Jumlah Barang Impor Naik 197% pada 2019


(Ant/E-3). | Ekonomi

ASOSIASI Pengusaha Indonesia (Apindo) mencatat jumlah barang impor yang masuk ke wilayah Indonesia selain Batam, Kepulauan Riau, sepanjang 2019 mencapai 57,9 juta paket, atau melonjak drastis sekitar 197% jika dibandingkan dengan di 2018.

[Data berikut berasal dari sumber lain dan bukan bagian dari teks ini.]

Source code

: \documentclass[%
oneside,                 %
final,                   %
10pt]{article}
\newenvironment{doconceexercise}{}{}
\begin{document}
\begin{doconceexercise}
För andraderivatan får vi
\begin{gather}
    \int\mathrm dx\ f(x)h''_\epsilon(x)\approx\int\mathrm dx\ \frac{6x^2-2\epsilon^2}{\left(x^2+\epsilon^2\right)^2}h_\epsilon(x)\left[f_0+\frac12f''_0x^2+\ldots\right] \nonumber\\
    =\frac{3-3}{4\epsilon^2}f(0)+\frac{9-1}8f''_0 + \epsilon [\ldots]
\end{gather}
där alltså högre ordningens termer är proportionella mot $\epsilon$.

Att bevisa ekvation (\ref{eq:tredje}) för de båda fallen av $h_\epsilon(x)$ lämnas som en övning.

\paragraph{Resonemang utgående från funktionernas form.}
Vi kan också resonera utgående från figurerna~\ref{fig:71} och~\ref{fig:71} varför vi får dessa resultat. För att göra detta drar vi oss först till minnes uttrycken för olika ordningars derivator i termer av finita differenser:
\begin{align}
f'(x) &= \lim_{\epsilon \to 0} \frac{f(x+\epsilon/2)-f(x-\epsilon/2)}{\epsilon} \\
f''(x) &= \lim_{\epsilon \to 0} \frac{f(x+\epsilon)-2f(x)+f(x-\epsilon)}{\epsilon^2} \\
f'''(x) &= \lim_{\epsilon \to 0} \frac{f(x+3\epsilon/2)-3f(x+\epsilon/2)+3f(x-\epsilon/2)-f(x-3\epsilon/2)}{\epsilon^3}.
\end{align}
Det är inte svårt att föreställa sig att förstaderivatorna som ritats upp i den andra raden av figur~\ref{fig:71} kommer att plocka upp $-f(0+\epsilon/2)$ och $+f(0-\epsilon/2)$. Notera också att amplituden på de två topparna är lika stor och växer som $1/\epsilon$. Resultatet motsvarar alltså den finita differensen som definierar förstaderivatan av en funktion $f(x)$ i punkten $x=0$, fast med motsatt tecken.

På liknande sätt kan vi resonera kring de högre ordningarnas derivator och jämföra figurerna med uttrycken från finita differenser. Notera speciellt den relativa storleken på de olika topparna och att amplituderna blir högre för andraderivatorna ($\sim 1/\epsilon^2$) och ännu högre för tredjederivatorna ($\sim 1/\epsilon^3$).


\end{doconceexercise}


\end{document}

Ketua Apindo Hariyadi Sukamdani mengungkapkan bahwa jumlah barang kiriman impor pada 2017 tercatat 6,1 juta paket, kemudian pada 2018 melonjak menjadi 19,5 juta paket. "Ini yang kami khawatirkan mulai mengganggu UMKM kita, termasuk perajin. Kami memang meminta pemerintah membuat tingkat kompetisi yang adil," kata Hariyadi di Jakarta, kemarin.

Ia menilai pertumbuhan jumlah barang kiriman impor ini normalnya hanya 5% per tahun. Artinya, jumlah barang kiriman sepanjang 2019 seharusnya hanya 7,5 juta-8 juta paket jika melihat data jumlah 2017 dan 2018. Dengan data faktual barang kiriman yang masuk 57,9 juta paket atau dibulatkan jadi 58 juta paket, dikurangi data perkiraan normal 8 juta paket, artinya ada 50 juta paket yang berpotensi merugikan pengusaha atau perajin dalam negeri.

Oleh karena itu, Apindo mendukung langkah pemerintah yang menetapkan nilai pembebasan bea masuk atas barang kiriman dari sebelumnya US$75 menjadi US$3 per kiriman. (Ant/E-3).